Özel Tahsis Sermayesinin İhmal Edilen Tarih Öncesi Geçmişi: Trans-Atlantik Perspektifi

Büyük ölçekli özel tahsis sermayesi satın alımları (large-scale private equity buyouts) ve bunlara öncülük eden giderek büyüyen devasa finans şirketleri, genellikle günümüzün finansallaşmış kurumsal ekonomisinin temel unsurları olarak kabul edilmektedir. Fakat durum her zaman böyle değildi ve yakın zamana kadar özel tahsis sermayesi şirketleri ve fonları hâlâ kurumsal finans ve kurumsal yönetişimde yeni ve devrim niteliğinde bir güç olarak görülüyordu. Ancak yeni bir makalede, özel tahsis sermayesinin (private equity) yalnızca birkaç on yıl önce ortaya çıkan modern bir olgu olmaktan çok uzak olduğu ve çok daha uzun bir geçmişe sahip olduğu ileri sürülmektedir.

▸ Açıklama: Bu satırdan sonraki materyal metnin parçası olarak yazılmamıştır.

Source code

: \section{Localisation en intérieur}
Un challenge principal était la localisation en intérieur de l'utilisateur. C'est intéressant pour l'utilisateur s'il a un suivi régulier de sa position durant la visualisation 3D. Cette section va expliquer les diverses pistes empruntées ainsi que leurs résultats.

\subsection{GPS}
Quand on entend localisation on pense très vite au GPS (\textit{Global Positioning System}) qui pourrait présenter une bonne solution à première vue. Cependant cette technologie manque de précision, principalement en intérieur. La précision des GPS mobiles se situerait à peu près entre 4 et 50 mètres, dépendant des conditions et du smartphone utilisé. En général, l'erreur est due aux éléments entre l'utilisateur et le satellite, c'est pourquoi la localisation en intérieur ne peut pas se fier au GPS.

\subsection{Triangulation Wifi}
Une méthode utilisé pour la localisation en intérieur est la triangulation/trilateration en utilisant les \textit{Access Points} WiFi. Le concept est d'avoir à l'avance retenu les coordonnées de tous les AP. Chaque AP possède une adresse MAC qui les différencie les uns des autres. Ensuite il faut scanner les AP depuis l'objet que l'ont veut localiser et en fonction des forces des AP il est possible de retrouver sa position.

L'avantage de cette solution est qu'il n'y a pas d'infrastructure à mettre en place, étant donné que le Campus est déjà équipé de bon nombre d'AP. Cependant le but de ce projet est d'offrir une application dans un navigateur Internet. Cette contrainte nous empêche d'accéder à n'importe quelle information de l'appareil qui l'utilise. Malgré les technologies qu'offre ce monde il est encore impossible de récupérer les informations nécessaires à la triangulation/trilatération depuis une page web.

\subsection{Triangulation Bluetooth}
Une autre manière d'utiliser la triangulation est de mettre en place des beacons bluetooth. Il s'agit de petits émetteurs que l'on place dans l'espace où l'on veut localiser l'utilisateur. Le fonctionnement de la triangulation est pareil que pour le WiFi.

Pek çok gözlemci, özel tahsis sermayesinin fiili ‘çıkış noktası’nın (year dot), öncü New York LBO[1] butiği ‘Kohlberg Kravis Roberts’in (‘KKR’) ortaya çıktığı 1976 yılı olduğunu düşünecektir. Tesadüf olsun ya da olmasın, 1976 yılı aynı zamanda Michael Jensen ve William Meckling’in çığır açıcı ‘Firma Teorisi’ (Theory of the Firm) makalelerini Chicago merkezli ‘Journal of Financial Economics’te yayımladıkları yıldı ki; bu makale, popüler ‘temsilci/vekil’ paradigmasını (agency’ paradigm) başlattığı için büyük itibar görmektedir. Özel tahsis sermayesinin dünyaya sağladığı sosyal değer önümüzdeki on yıllarda dile getirilecek ve anlaşılacaktır. Büyük ölçüde temsilci/vekil teorisinin anlatı etkisinden (agency theory’s narrative influence) dolayı özel tahsis sermayesi, yalnızca ABD kökenli bir olgu olarak değil, aynı zamanda Amerika Birleşik Devletleri’nin 20. yüzyılın ortalarından sonlarına kadar endüstriyel ekonomisindeki sürdürülemez yapısal eksiklikleri ortadan kaldırmaya yönelik, doğası gereği işlevsel, piyasa odaklı bir olgu olarak anlaşılmaya başlanmıştır. Kısacası, özel tahsis sermayesi çoğu yorumcu tarafından tamamıyla modern, Amerikan ve organik bir kurum olarak algılanıyordu ve muhtemelen hâlâ da öyledir; 1970’lerin sonları ile 1980’ler bu minvalde, hem yurt içinde hem de bir dereceye kadar uluslararası alanda kurumsal finansman ve kurumsal yönetişim için temel bir oyun değiştirici haline geldiğinde, özel tahsis sermayesi meşhur zamanın ruhu olarak geniş çapta rol oynamıştır. Ancak, Bob Dylan’ın deyimiyle, özel tahsis sermayesinin büyümesi söz konusu olduğunda, en azından Anglo-Amerikan işletme tarihinin daha önceki dönemleri ile ilişkili olarak, bu çağda zamanlar gerçekten ne ölçüde ‘değişiyordu’?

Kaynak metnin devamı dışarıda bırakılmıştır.